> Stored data
+---+

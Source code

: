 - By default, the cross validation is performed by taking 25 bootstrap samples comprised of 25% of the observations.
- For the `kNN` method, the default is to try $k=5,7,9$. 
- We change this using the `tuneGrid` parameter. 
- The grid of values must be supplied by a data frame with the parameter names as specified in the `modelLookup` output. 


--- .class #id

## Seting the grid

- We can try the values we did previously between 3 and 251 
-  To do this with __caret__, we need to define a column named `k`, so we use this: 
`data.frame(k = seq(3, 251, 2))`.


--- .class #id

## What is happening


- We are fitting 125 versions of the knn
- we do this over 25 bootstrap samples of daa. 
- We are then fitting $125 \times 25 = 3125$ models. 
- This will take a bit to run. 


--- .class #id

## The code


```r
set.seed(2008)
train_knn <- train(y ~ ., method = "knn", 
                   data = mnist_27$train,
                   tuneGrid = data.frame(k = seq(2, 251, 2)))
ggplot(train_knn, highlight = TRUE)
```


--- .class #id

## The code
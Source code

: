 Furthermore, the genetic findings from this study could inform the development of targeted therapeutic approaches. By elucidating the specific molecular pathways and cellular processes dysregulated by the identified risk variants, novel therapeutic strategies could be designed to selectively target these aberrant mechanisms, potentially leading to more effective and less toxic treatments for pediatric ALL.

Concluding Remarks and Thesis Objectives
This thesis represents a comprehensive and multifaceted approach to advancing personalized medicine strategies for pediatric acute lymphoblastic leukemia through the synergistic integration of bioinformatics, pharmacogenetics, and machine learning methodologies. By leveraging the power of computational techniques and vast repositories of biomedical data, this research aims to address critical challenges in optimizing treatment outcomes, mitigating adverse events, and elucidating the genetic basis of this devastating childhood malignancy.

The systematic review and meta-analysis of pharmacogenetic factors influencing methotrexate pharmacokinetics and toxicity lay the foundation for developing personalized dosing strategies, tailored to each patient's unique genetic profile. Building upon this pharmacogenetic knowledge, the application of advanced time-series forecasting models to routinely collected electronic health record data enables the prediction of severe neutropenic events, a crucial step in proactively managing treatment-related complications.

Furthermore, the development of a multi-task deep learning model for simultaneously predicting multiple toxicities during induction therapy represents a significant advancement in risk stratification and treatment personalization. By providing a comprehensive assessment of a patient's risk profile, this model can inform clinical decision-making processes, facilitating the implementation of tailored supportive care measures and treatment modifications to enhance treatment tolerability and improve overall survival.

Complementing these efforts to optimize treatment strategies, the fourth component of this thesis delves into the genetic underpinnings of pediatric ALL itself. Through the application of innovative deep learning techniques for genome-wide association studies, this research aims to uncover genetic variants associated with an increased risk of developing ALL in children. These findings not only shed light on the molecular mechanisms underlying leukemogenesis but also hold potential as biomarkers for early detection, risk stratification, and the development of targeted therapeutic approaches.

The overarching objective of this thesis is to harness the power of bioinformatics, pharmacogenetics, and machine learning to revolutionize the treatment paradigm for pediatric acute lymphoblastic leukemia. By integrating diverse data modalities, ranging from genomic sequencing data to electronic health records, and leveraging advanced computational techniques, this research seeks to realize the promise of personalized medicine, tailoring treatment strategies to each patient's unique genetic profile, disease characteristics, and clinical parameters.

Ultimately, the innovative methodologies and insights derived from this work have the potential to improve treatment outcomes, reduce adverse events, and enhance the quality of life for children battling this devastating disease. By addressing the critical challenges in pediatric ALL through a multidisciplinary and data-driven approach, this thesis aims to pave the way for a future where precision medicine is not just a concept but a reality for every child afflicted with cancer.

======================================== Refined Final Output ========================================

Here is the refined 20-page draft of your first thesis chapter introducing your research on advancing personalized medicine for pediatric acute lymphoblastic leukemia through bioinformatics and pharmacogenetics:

+---+

> ABOUT THIS EXERCISE
Once you find the line with "- The grid of" in the entries above, output it and each line after it up to and including the line with "Concluding Remarks and Thesis Objectives", and nothing else.

> WRITTEN ANSWER
- The grid of values must be supplied by a data frame with the parameter names as specified in the `modelLookup` output. 


--- .class #id

## Seting the grid

- We can try the values we did previously between 3 and 251 
-  To do this with __caret__, we need to define a column named `k`, so we use this: 
`data.frame(k = seq(3, 251, 2))`.


--- .class #id

## What is happening


- We are fitting 125 versions of the knn
- we do this over 25 bootstrap samples of daa. 
- We are then fitting $125 \times 25 = 3125$ models. 
- This will take a bit to run. 


--- .class #id

## The code


```r
set.seed(2008)
train_knn <- train(y ~ ., method = "knn", 
                   data = mnist_27$train,
                   tuneGrid = data.frame(k = seq(2, 251, 2)))
ggplot(train_knn, highlight = TRUE)
```


--- .class #id

## The code
Source code

: Furthermore, the genetic findings from this study could inform the development of targeted therapeutic approaches. By elucidating the specific molecular pathways and cellular processes dysregulated by the identified risk variants, novel therapeutic strategies could be designed to selectively target these aberrant mechanisms, potentially leading to more effective and less toxic treatments for pediatric ALL.

Concluding Remarks and Thesis Objectives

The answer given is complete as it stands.